Hier hast meine Zustimmung. Genau wie Racials sind auch Berufe weniger wichtig geworden.
Ich persönlich finde das gut. Ist aber sicher geschmackssache!




Akium schrieb:


> Früher konnte man abwägen, ob ein Teil mit evtl niedrigerem Itemlevel für den eigenen Char evtl doch passiger ist. Heute kann man (fast) alles stur nach Itemlevel anlegen, das es eh bei fast allen Klassen nur noch um Primärattribute geht, die linear mit dem Itemlevel steigen.
> Im Grunde könnte auf den Items auch nur eine große Zahl stehen, und je höher diese ist, umso besser ist das Teil .
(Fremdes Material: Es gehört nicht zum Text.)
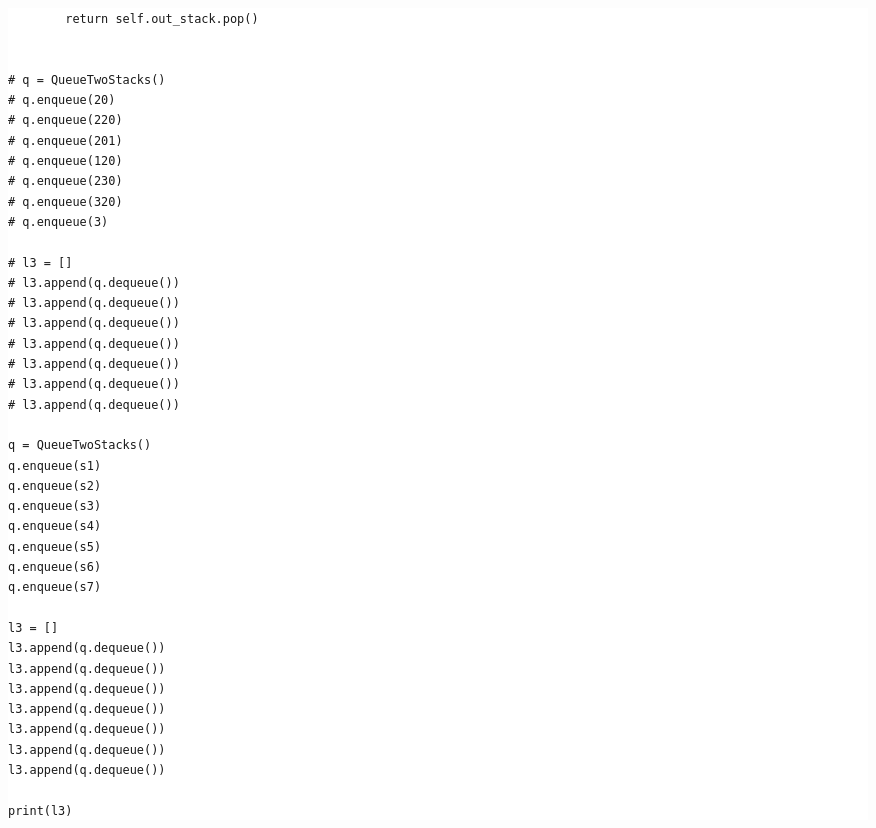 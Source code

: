             return self.out_stack.pop()


    # q = QueueTwoStacks()
    # q.enqueue(20)
    # q.enqueue(220)
    # q.enqueue(201)
    # q.enqueue(120)
    # q.enqueue(230)
    # q.enqueue(320)
    # q.enqueue(3)

    # l3 = []
    # l3.append(q.dequeue())
    # l3.append(q.dequeue())
    # l3.append(q.dequeue())
    # l3.append(q.dequeue())
    # l3.append(q.dequeue())
    # l3.append(q.dequeue())
    # l3.append(q.dequeue())

    q = QueueTwoStacks()
    q.enqueue(s1)
    q.enqueue(s2)
    q.enqueue(s3)
    q.enqueue(s4)
    q.enqueue(s5)
    q.enqueue(s6)
    q.enqueue(s7)

    l3 = []
    l3.append(q.dequeue())
    l3.append(q.dequeue())
    l3.append(q.dequeue())
    l3.append(q.dequeue())
    l3.append(q.dequeue())
    l3.append(q.dequeue())
    l3.append(q.dequeue())

    print(l3)
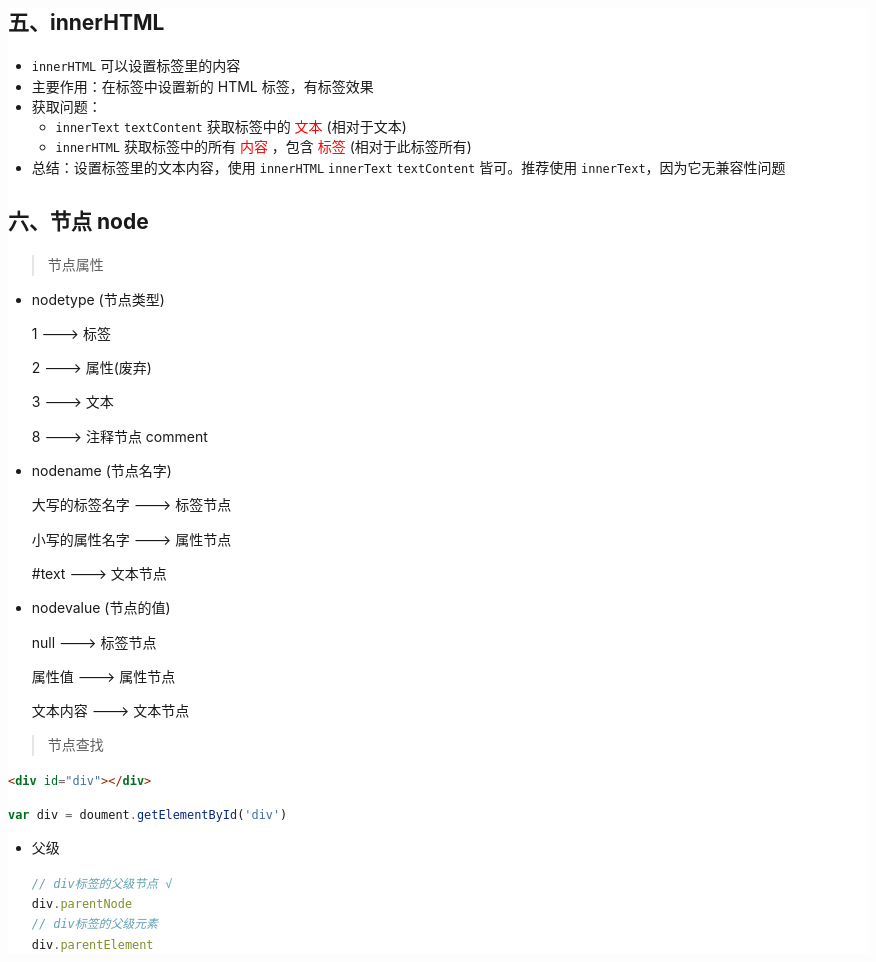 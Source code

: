 

## 五、innerHTML

+ `innerHTML` 可以设置标签里的内容
+ 主要作用：在标签中设置新的 HTML 标签，有标签效果
+ 获取问题：
  + `innerText` `textContent` 获取标签中的<font color=red> 文本 </font>(相对于文本)
  + `innerHTML` 获取标签中的所有<font color=red> 内容 </font>，包含<font color=red> 标签 </font>(相对于此标签所有)
+ 总结：设置标签里的文本内容，使用 `innerHTML` `innerText` `textContent` 皆可。推荐使用 `innerText`，因为它无兼容性问题



## 六、节点 node

> 节点属性

+ nodetype (节点类型)

  1 ---> 标签

  2 ---> 属性(废弃)

  3 ---> 文本

  8 ---> 注释节点 comment

+ nodename (节点名字)

  大写的标签名字 ---> 标签节点

  小写的属性名字 ---> 属性节点

  #text ---> 文本节点

+ nodevalue (节点的值)

  null ---> 标签节点

  属性值 ---> 属性节点

  文本内容 ---> 文本节点

> 节点查找

```html
<div id="div"></div>
```

```js
var div = doument.getElementById('div')
```

+ 父级

  ```js
  // div标签的父级节点 √
  div.parentNode
  // div标签的父级元素
  div.parentElement
  ```
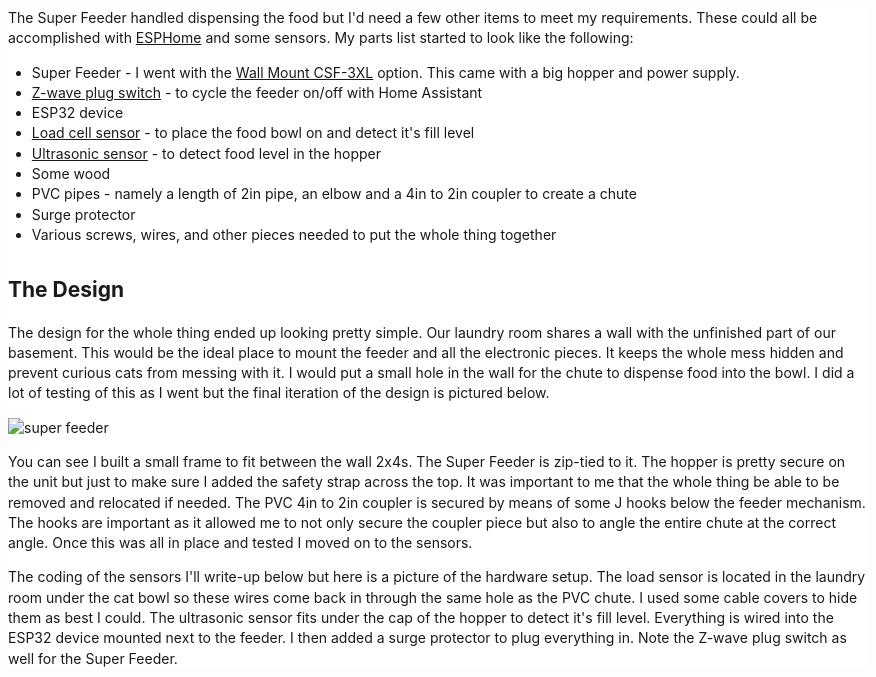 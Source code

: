 The Super Feeder handled dispensing the food but I'd need a few other items to meet my requirements. These could all be accomplished with [ESPHome][esphome] and some sensors. My parts list started to look like the following:

* Super Feeder - I went with the [Wall Mount CSF-3XL](https://superfeederstore.com/wall-mount-cat-feeder-csf-3xl-basic-pack-1-5-gal-hopper/) option. This came with a big hopper and power supply.
* [Z-wave plug switch](https://www.amazon.com/dp/B0BHL9MBRZ) - to cycle the feeder on/off with Home Assistant
* ESP32 device
* [Load cell sensor](https://www.amazon.com/gp/product/B0B6NRW8GG) - to place the food bowl on and detect it's fill level
* [Ultrasonic sensor](https://www.amazon.com/gp/product/B0B1MJJLJP) - to detect food level in the hopper
* Some wood
* PVC pipes - namely a length of 2in pipe, an elbow and a 4in to 2in coupler to create a chute
* Surge protector
* Various screws, wires, and other pieces needed to put the whole thing together

## The Design

The design for the whole thing ended up looking pretty simple. Our laundry room shares a wall with the unfinished part of our basement. This would be the ideal place to mount the feeder and all the electronic pieces. It keeps the whole mess hidden and prevent curious cats from messing with it. I would put a small hole in the wall for the chute to dispense food into the bowl. I did a lot of testing of this as I went but the final iteration of the design is pictured below.

![super feeder](/images/2023-10/super_feeder.jpg)

You can see I built a small frame to fit between the wall 2x4s. The Super Feeder is zip-tied to it. The hopper is pretty secure on the unit but just to make sure I added the safety strap across the top. It was important to me that the whole thing be able to be removed and relocated if needed. The PVC 4in to 2in coupler is secured by means of some J hooks below the feeder mechanism. The hooks are important as it allowed me to not only secure the coupler piece but also to angle the entire chute at the correct angle. Once this was all in place and tested I moved on to the sensors.

The coding of the sensors I'll write-up below but here is a picture of the hardware setup. The load sensor is located in the laundry room under the cat bowl so these wires come back in through the same hole as the PVC chute. I used some cable covers to hide them as best I could. The ultrasonic sensor fits under the cap of the hopper to detect it's fill level. Everything is wired into the ESP32 device mounted next to the feeder. I then added a surge protector to plug everything in. Note the Z-wave plug switch as well for the Super Feeder.


[super-feeder]: https://super-feeder.com/
[esphome]: https://esphome.io
[repeat-action]: https://www.home-assistant.io/docs/scripts/#repeat-a-group-of-actions
[hx711]: https://esphome.io/components/sensor/hx711.html
[ultrasonic-sensor]: https://esphome.io/components/sensor/ultrasonic.html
Dem kann ich (als Tank) eindeutig wiedersprechen.
Die BiS Trinkets zB sind beide nhc (ok sie sind nicht bei allen Bossen aber bei den meisten BiS)



Ansonsten ist die Tendez deines Postings richtig:
WoW steuert in die Richtung, dass alles einheitlicher wird.
Das nimmt Individualität vom Einzelnen bringt der Gemeinschaft aber Flexibilität.


----------



## RedShirt (18. März 2011)

WotanGOP schrieb:


> Also ich muß keinen Nahkämpfer spielen, um sie für entsprechende Aufgaben günstig einzuteilen oder sonstiges. Gleiches gilt für Fernkämpfer. Ich glaube, das nennt man Spielverständnis.
> (snip)
> Also sollte jede Eule wissen, daß sie unterbrechen kann, theoretisch. Ob sie das nun schonmal tun mußte oder nicht, ist da egal. Theorie sollte man immer drauf haben. Die Praxis kommt dann im Raid selbst...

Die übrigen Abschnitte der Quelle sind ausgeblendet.